Quante “cose” strane, per un essere come me … a loro sembravo nato in una stanza senza finestre sul mondo e con a disposizione solo una luce e dei libri … Vittoria me lo disse, e questo li divertiva e spaventava, perché con due parole, scompariva qualcosa nel quale avevano creduto per una vita e dopo non aveva più il senso di prima. Vittoria mi disse. Hai ucciso Emilio Vedova.
Per me era quasi un genio, ora è solo il ricordo di un amico. Le dissi che non era poco e che forse da quello doveva partire per comprenderlo, se mai in Vedova esiste qualcosa da capire....
E comunque Picasso fu letto da allora, da quella cerchia di amici, tutti moooolto più vecchi di me eccetto Alessandro Quasimodo, come se, finalmente, avesse avuto un'anima, anima che, dicevo, è colei che fa le scelte grandi per i grandi artisti.
Alan Turing, ecco la sua immagine,
considerato il padre dell'informatica, per omosessualità, per vergogna di questa, si suicidò nel 1954, se non ricordo male. In letteratura grazie prima a Gide e poi a Proust e alla Yourcenar, senza dimenticare Mishima, il tabù si iniziò ad affrontarlo, prima con sorrisini sarcastici e poi sempre più con correttezza. Cosa poteva fare Picasso nei primi del novecento in una Montmartre di popolo e donnaioli Qualcuno era si come lui, ma la vita non era assolutamente semplice. Max Jacob ne fu un esempio. ecco la sua immagine:
Non ci si deve meravigliare se Picasso decise, dopo il dolore enorme causato dalla fine di Casagemas, di mettersi una maschera. Ci son persone tuttora, nel mondo dello spettacolo che continuano a non avere il coraggio di viversela liberamente! Non li critico, anzi, li capisco. Le paure sono in grado di condizionare l'esistenza.

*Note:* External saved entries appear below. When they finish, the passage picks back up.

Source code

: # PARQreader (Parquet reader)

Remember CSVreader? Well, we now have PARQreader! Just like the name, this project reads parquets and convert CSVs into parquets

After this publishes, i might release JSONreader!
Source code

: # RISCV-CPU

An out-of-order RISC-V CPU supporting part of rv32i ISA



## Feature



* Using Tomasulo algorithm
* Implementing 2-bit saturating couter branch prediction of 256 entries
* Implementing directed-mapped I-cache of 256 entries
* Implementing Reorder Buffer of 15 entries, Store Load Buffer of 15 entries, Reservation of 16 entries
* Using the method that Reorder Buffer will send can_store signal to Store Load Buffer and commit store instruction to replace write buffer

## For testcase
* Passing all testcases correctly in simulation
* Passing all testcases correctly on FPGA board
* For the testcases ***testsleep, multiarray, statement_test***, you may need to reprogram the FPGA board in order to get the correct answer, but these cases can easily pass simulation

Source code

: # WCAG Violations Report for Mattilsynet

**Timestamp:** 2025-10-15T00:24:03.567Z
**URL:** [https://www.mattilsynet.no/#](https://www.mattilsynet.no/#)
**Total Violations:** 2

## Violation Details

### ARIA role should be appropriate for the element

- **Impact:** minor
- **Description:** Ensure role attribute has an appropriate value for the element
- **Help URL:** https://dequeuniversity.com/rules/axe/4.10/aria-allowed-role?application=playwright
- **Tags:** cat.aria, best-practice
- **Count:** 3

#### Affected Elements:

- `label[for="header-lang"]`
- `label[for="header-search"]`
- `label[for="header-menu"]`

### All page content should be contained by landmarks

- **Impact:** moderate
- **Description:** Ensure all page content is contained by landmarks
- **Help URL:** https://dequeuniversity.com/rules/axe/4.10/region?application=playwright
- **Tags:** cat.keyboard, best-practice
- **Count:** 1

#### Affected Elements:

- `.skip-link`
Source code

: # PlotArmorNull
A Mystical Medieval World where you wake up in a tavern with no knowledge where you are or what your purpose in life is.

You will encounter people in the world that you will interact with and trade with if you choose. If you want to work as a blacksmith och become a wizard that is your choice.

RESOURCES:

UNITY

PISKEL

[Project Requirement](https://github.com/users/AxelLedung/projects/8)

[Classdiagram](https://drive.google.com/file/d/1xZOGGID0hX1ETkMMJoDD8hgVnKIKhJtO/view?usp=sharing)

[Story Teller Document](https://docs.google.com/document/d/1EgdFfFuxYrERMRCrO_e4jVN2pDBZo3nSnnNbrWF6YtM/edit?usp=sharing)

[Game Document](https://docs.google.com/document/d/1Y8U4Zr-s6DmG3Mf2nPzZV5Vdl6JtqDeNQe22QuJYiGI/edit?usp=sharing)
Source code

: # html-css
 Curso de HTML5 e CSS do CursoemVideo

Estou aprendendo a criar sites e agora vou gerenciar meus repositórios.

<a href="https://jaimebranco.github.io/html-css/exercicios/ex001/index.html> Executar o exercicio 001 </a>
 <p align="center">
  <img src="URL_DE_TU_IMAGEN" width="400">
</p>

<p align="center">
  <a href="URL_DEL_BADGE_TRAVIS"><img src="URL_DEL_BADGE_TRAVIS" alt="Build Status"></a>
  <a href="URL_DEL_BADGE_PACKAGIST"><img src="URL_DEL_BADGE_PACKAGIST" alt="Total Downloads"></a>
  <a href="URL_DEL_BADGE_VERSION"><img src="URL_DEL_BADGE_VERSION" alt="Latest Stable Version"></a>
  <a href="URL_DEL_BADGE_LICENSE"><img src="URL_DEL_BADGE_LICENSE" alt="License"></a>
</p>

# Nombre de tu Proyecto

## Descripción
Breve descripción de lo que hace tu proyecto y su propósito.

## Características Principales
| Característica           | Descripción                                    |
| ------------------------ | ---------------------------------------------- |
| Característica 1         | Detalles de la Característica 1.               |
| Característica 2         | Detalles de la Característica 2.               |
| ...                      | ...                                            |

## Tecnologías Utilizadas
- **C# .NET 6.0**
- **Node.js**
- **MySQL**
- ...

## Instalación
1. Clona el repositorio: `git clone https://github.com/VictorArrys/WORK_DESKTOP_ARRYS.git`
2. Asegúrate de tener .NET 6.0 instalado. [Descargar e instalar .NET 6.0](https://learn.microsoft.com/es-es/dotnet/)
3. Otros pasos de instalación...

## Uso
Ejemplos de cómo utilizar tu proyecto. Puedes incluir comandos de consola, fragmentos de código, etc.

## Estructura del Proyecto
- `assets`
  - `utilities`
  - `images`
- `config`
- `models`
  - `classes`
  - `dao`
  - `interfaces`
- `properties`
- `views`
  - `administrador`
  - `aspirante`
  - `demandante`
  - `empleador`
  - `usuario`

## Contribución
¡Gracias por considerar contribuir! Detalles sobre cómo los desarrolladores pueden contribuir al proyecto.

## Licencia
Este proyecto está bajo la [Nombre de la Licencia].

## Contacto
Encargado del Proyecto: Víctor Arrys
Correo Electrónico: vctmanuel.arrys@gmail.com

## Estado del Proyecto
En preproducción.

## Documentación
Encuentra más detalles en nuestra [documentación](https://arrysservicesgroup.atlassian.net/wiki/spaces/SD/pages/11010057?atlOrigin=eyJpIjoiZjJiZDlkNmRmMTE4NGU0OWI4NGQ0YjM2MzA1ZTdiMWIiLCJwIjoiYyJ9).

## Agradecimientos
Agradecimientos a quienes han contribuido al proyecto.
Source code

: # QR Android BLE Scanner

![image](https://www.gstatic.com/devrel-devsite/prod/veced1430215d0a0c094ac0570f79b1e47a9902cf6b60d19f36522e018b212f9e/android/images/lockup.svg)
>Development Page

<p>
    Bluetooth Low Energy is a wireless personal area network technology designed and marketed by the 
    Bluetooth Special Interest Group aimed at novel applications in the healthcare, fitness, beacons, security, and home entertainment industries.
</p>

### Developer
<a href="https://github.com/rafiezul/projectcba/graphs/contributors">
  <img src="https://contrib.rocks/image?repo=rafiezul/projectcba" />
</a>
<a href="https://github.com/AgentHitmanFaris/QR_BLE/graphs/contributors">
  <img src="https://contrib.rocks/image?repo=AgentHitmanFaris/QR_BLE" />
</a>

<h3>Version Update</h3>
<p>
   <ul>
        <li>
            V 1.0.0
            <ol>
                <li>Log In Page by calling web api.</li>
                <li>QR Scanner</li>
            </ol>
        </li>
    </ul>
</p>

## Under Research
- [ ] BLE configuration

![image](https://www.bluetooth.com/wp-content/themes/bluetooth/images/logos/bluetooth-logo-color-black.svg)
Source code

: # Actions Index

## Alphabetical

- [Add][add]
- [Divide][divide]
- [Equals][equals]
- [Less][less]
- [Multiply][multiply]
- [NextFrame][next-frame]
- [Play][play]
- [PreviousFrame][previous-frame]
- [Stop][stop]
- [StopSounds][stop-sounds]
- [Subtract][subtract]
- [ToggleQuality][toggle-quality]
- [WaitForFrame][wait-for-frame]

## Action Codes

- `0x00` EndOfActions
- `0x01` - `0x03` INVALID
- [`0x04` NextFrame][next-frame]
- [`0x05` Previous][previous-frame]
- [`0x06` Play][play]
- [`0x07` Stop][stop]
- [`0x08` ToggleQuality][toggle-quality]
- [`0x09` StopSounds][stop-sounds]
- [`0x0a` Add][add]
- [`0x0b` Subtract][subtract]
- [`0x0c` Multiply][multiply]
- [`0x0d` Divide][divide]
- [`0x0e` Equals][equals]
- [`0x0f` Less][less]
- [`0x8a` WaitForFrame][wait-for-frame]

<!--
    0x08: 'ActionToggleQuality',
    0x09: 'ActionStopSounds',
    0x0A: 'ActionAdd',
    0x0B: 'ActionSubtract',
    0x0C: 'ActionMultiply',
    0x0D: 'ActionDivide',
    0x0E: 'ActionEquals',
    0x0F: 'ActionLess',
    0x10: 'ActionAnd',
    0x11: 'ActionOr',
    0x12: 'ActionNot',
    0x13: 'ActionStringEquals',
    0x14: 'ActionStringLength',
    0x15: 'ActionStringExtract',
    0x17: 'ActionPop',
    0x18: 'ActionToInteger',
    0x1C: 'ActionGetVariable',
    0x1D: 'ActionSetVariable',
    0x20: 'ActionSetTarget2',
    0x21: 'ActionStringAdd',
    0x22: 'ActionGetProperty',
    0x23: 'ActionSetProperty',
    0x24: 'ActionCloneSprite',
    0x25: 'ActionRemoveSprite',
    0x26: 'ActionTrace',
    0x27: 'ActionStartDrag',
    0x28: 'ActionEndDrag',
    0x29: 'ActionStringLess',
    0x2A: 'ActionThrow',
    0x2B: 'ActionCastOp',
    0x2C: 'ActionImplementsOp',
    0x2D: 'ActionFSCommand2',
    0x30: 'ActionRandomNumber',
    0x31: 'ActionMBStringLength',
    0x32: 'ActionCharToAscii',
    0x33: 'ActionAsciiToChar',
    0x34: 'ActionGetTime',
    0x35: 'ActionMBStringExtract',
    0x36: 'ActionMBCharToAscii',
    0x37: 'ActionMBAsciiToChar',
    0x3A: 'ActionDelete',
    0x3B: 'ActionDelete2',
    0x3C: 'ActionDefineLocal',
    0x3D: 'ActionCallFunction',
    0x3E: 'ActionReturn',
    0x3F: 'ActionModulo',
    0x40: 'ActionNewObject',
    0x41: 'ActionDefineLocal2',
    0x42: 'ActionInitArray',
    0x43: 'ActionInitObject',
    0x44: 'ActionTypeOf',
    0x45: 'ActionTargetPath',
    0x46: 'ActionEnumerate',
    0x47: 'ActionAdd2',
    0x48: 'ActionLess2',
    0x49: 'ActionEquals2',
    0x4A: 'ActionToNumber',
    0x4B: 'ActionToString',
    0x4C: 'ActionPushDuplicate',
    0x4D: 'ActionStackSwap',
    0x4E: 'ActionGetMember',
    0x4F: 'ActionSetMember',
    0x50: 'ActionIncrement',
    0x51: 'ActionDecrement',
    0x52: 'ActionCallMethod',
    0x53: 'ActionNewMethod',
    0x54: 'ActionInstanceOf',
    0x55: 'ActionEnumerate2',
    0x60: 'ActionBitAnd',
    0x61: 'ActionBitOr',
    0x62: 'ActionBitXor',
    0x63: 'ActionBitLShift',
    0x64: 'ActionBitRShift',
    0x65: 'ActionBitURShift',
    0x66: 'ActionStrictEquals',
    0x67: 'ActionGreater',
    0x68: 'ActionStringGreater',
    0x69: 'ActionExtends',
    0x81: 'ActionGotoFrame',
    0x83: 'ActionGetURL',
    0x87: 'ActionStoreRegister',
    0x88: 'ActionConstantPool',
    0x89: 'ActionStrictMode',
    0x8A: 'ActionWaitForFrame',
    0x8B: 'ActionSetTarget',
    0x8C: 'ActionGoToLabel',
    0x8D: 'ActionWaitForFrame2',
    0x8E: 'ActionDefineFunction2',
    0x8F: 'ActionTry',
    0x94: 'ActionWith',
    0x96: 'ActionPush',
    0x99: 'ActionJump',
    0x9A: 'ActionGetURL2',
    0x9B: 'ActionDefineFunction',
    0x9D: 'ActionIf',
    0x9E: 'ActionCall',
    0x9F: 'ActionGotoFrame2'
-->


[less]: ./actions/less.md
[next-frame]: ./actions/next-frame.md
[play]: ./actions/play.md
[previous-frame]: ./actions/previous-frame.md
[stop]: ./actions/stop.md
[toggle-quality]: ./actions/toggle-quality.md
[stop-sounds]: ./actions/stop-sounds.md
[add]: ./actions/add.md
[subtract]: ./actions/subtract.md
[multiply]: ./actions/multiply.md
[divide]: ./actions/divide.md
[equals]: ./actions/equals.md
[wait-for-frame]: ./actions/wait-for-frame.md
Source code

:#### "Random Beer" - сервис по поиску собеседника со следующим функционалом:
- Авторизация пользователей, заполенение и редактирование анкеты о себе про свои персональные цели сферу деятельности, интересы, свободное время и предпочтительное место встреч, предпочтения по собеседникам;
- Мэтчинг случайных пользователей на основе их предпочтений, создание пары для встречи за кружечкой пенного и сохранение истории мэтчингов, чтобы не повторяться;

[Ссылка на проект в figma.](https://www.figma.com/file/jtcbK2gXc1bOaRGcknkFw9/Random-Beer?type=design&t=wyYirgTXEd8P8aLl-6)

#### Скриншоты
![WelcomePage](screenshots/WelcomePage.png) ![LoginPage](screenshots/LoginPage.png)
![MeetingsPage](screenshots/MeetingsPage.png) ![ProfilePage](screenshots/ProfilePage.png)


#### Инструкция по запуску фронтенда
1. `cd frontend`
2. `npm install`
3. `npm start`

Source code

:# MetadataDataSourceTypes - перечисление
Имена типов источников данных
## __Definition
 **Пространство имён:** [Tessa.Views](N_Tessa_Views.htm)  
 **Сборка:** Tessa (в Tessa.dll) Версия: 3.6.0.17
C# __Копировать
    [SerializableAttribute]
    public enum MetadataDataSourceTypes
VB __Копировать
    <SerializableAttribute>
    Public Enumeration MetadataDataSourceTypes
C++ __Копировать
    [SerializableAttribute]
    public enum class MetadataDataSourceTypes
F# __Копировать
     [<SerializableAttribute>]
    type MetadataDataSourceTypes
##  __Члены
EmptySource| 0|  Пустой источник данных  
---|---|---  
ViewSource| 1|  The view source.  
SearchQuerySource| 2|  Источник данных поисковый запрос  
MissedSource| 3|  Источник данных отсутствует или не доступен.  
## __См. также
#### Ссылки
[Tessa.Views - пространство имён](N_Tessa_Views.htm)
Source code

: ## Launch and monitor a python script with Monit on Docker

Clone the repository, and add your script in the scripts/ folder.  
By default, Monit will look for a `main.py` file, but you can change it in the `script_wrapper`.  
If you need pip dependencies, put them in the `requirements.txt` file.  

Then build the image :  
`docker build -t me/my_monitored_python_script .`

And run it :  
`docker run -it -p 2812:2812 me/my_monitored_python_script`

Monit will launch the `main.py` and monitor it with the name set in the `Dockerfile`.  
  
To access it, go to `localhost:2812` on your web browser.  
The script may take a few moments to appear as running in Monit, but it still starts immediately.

Ma quando questa scelta viene sentita come obbligata da un grandissimo come Picasso, mi sembra ovvio che la sua opera ne risenta, ne sia condizionata e caratterizzata.
Siamo nel 2013. mi auguro che ognuno possa fare della sua vita quel che desidera. Esiste solo un limite, quando il nostro agire fa soffrire qualcun altro. Dobbiamo rispettare la libertà degli altri in generale, e la sensibilità di chi amiamo in particolare. Lasciarsi amare è più facile, secondo me, di amare. Lasciarsi amare è prendere. Amare spesso è rinuncia. Io credo che molte persone gay si nascondano tuttora non per timore dell'opinione pubblica, ma di un padre, di una madre o un figlio, e questo ostacolo che sentono insuperabile diventa maschera, la loro vita diventa una continua recita. Immaginate ora un Picasso che ha un morto nel cuore, un morto che amava e che ha portato all'esasperazione negando ciò che già era …
ed ecco che nasce il periodo blu, il capolavoro del novecento.